**What you have to do**
Your job is to return every line of the listing holding the string "Login".
*** Data for the task ***
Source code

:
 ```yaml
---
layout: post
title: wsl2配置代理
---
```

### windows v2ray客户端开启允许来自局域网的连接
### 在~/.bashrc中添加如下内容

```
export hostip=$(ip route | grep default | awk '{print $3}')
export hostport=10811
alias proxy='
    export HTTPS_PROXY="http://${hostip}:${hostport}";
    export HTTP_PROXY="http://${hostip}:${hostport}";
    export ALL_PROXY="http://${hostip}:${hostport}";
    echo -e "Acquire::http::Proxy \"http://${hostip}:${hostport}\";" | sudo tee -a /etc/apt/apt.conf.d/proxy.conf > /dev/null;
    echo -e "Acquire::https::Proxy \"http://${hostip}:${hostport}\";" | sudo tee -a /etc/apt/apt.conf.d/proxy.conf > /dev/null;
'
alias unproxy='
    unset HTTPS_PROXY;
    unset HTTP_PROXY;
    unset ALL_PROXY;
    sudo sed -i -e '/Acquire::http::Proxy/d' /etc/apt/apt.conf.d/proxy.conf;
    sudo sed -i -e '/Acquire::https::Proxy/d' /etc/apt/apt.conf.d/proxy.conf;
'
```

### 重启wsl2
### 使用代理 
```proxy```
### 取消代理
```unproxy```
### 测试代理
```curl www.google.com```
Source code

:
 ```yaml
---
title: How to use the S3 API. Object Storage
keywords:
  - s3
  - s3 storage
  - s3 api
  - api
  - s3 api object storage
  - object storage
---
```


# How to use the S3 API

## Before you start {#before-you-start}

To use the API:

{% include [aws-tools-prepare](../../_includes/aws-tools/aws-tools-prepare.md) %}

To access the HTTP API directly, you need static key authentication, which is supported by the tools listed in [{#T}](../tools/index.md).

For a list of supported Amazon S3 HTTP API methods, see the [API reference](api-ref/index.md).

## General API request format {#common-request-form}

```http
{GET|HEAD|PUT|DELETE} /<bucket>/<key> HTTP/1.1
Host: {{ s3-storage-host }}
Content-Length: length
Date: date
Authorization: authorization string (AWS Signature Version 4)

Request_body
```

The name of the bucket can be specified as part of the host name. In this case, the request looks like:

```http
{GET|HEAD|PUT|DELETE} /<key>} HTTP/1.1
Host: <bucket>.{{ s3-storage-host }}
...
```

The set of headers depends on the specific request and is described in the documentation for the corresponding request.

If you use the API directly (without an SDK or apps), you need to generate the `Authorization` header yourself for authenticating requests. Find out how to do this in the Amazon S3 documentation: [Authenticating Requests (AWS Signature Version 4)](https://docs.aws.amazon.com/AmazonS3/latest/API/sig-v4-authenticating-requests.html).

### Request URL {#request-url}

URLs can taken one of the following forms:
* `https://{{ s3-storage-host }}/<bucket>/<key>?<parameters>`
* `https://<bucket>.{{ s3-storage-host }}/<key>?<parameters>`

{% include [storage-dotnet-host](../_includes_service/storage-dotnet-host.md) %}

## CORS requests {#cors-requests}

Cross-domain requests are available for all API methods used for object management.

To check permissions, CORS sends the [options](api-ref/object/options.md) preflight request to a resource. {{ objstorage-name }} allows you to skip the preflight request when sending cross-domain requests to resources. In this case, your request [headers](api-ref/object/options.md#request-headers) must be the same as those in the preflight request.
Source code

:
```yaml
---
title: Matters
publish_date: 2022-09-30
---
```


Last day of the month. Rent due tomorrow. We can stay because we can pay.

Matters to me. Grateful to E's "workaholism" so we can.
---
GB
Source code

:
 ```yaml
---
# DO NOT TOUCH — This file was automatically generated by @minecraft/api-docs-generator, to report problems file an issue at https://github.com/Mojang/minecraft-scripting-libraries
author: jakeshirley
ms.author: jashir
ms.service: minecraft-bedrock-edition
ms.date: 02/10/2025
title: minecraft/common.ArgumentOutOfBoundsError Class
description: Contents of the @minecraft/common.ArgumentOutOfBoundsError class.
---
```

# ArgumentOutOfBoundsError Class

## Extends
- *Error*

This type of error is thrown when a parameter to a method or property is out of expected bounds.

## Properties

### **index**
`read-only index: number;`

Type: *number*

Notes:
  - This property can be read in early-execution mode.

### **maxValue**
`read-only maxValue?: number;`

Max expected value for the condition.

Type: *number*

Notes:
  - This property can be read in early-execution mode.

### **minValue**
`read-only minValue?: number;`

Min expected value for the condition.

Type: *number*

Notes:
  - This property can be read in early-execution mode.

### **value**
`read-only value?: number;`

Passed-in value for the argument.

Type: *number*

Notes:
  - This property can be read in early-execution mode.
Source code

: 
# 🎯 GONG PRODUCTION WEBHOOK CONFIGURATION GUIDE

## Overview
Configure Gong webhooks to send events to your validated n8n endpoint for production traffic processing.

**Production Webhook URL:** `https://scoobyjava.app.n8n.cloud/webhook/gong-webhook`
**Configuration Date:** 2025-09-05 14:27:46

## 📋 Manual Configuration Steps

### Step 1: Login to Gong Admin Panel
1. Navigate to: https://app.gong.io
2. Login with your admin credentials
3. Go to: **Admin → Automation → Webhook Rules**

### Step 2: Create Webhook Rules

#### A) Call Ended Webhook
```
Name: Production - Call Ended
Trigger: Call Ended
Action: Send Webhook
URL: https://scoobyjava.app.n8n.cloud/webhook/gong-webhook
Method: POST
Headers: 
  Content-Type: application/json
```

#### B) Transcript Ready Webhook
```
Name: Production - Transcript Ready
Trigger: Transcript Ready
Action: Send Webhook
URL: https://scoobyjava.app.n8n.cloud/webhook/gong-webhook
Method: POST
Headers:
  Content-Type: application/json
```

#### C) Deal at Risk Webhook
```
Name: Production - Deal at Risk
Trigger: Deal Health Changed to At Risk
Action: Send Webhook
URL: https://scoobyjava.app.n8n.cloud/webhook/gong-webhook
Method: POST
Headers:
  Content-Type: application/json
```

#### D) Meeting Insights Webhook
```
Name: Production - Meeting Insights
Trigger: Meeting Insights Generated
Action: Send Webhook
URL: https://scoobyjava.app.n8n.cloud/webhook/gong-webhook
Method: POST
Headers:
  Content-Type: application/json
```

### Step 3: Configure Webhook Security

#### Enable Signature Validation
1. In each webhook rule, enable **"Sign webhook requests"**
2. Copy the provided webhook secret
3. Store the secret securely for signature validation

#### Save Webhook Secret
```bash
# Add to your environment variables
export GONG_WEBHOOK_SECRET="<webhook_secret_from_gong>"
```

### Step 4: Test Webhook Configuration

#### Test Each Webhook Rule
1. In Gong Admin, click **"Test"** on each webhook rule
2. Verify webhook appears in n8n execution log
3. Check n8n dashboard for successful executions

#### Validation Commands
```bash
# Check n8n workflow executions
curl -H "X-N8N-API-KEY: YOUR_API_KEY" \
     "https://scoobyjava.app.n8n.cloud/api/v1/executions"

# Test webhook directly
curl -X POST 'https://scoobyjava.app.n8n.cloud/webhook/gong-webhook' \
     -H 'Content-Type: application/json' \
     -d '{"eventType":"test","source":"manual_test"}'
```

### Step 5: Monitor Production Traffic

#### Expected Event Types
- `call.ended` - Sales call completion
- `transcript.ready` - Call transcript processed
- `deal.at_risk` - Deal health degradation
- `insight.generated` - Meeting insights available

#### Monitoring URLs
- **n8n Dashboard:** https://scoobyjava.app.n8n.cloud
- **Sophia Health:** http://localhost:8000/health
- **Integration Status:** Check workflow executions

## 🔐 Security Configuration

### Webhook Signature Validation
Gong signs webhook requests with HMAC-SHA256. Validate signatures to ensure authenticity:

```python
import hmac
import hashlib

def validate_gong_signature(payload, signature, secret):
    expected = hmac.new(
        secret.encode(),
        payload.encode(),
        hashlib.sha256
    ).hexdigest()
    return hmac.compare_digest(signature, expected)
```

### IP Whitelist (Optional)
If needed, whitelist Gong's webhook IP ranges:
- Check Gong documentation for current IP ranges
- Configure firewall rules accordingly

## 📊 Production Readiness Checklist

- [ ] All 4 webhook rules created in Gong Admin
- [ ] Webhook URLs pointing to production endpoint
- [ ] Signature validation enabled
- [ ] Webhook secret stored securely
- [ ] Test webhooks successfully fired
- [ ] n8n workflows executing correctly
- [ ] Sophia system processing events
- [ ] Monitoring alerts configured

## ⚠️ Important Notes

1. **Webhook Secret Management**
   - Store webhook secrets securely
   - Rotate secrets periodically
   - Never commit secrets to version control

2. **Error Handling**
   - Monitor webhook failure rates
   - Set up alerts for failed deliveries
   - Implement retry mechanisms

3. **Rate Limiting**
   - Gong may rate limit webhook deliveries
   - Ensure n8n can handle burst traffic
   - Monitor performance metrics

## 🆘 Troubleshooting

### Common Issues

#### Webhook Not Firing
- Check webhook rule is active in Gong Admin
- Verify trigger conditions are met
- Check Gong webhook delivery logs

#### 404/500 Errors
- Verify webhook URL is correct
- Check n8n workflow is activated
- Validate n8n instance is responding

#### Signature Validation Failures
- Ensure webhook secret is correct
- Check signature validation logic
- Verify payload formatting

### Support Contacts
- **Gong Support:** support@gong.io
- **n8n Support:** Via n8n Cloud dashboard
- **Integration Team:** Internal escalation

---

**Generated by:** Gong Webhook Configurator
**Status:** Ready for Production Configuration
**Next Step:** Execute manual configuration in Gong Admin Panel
*** End of Data for the task ***
**Solution below**
### Step 1: Login to Gong Admin Panel
2. Login with your admin credentials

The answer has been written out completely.